The U.S.S. Enterprise, the Millennium Falcon, the Nostromo — in the best science-fiction movies, the spaceship is an iconic character unto itself.
So when “Tron: Legacy” director Joseph Kosinski set about designing a spacecraft for Tom Cruise to pilot in his next film, the sci-fi thriller “Oblivion,” due in theaters April 19, he knew the stakes were high.
Based on a 2010 graphic novel Kosinski penned with comic book writer Arvid Nelson, “Oblivion” takes place in a not-so-distant future when Earth has been decimated by an alien invasion, and former Marine Jack Harper (Cruise) is one of a few people left on the planet to mop up after the war.

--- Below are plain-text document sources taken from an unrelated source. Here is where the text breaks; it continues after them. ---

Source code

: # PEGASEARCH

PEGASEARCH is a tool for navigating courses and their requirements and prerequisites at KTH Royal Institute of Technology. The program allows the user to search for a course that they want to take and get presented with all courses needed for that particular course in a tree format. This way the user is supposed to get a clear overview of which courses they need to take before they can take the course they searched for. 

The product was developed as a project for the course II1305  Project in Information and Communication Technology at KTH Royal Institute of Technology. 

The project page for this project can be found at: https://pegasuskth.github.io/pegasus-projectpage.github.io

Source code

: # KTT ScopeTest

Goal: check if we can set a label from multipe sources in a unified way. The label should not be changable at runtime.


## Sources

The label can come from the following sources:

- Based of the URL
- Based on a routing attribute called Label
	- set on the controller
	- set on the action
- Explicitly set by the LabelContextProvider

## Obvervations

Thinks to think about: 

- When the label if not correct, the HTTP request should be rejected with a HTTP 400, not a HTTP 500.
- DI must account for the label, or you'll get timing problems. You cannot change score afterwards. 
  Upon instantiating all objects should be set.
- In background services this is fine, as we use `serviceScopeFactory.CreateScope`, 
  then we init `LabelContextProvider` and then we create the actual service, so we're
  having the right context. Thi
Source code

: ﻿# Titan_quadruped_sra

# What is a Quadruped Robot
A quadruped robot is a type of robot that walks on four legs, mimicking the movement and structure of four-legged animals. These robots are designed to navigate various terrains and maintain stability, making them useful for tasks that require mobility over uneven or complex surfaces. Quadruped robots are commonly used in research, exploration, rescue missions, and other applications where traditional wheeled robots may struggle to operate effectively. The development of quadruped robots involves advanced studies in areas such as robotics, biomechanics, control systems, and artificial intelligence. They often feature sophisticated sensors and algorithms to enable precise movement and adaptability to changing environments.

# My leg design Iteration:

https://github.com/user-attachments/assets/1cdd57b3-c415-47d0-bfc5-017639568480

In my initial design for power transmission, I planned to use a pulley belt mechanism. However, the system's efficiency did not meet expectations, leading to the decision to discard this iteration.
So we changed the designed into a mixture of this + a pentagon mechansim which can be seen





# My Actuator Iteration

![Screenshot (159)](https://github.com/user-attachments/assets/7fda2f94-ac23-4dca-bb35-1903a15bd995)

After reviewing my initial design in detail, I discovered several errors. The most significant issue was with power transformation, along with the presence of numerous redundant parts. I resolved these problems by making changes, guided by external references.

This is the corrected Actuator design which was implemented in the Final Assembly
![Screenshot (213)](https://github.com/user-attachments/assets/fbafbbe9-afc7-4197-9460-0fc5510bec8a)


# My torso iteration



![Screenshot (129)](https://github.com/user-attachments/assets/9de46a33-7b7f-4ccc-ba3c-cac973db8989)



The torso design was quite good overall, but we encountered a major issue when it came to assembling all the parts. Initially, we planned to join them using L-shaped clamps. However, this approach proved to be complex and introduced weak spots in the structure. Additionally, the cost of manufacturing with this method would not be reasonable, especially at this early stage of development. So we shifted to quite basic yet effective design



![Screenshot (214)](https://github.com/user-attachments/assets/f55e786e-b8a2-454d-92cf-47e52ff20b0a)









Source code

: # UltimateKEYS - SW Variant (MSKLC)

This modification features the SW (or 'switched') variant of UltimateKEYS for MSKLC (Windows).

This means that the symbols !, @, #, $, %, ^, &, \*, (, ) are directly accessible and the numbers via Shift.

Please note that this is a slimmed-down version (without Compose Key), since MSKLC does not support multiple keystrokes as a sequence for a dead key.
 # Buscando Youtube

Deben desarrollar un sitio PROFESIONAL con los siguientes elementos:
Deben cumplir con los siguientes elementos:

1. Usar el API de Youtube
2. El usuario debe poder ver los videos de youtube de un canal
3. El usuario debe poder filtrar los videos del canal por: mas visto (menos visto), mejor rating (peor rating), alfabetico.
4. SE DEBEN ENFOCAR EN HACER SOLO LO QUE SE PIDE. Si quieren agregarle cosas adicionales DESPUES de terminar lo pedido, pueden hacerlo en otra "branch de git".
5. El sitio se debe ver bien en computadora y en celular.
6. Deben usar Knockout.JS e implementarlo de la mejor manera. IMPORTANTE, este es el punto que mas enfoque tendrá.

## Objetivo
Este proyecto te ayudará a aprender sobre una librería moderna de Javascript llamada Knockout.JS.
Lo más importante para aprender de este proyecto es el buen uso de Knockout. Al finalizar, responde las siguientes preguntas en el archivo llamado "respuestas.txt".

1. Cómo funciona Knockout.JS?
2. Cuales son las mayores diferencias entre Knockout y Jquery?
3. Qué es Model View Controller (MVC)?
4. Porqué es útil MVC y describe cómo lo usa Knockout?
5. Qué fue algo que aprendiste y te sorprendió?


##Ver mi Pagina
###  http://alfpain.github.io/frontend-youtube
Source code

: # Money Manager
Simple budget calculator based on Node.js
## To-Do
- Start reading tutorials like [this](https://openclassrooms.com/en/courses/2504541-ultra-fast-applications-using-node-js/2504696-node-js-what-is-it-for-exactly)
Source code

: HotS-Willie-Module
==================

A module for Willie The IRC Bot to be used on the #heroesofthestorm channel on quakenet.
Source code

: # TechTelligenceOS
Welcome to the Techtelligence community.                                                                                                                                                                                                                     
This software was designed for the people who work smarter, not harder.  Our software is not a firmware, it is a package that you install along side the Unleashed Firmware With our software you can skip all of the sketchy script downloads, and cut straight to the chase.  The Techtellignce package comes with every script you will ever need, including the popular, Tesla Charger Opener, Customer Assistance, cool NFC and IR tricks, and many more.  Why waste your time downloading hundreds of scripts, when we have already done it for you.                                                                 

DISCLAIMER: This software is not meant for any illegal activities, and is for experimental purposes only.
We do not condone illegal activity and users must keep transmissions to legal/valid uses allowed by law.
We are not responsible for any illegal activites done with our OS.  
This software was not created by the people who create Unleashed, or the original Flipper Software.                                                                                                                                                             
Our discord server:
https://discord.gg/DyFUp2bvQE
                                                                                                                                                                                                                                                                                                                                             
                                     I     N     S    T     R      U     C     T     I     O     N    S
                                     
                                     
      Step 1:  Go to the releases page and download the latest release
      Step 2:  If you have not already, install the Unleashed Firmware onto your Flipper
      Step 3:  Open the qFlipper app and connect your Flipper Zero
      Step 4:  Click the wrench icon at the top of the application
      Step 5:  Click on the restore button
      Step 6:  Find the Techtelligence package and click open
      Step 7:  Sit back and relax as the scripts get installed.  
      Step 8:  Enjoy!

The movie, written by William Monahan, Karl Gajdusek and Michael Arndt, also stars Morgan Freeman as a 102-year-old insurgency leader, Melissa Leo as Jack’s authoritarian boss and Olga Kurylenko as a mysterious woman who stirs Jack’s memories.
Kosinski found inspiration for Jack’s craft — the so-called Bubble Ship — in an unlikely place, the lobby of New York’s Museum of Modern Art. That’s where the Bell 47 helicopter, a utilitarian 1947 helicopter with a transparent round canopy, hangs from the ceiling. The Bell 47 already holds a prominent place in the annals of vehicle design — it has served as a Korean War ambulance and a Batcopter in the 1966 “Batman” movie, among other jobs.
“It looks like a dragonfly,” said Kosinski, who was trained as an architect. “I love that. But it’s very functional, a helicopter stripped down to its essential parts.”
Working with Daniel Simon, the lead vehicle designer on “Tron: Legacy,” Kosinski took the inspiration of the Bell 47 and merged it with an advanced fighter jet to create the Bubble Ship. The aim was to build a vehicle as practical as it was pretty, a lesson he took from the utilitarian design of the ships in Stanley Kubrick’s “2001: A Space Odyssey.”
“When Kubrick made ‘2001,’ rather than going to the hotshot concept designers of the day, he hired NASA engineers,” Kosinski said. “I believe form follows function. I’m not a fan of excessive decoration, of putting fins on something because it looks cool.”
The Bubble Ship is a physical prop, not a digital one. A Camarillo concept car company called Wild Factory built the mostly aluminum vehicle, which is 25 feet long and weighs 4,000 to 5,000 pounds.
“We knew the Bubble Ship was gonna be in a lot of shots,” Kosinski said. “So economically it made sense to actually build this thing. But it’s not some flimsy movie prop. It was built solid so it feels like Tom could really fly it.”
The Bubble Ship’s designers customized the craft for Cruise’s body, including where the joystick sits and the placement of the pedals. Since the actor is a pilot in real life, he had certain input into the design as well, Kosinski said.
The ship needed to be easy to assemble and disassemble, so the crew could transport it from California to the movie’s Iceland set, and mount it on a gimbal for flying scenes.
Drones — unmanned aerial vehicles left over from Earth’s war — play a key role in the film, too, and Kosinski sought to keep them in the same design family as the Bubble Ship, with its light and functional aesthetic.
By shooting “Oblivion” in Iceland in June, when there is near-continuous daylight and the warm, waning light known as magic hour lasts from 6 p.m. to 1 a.m., Kosinski sought to take his vehicle designs out into a bold and revolutionary place for sci-fi: the sunshine.
“My idea with this movie was bringing sci-fi out into the daylight,” Kosinski said, drawing a contrast to Ridley Scott’s seminal 1979 sci-fi film, “Alien.” “’Alien’ put sci-fi into the darkness — in the hulls of ships, dark planets, always seeming to be night. I was interested in inverting that, shooting a daylight film. I wanted there to be a beauty in this kind of desolation, in clean technology set against the primordial world of Iceland.”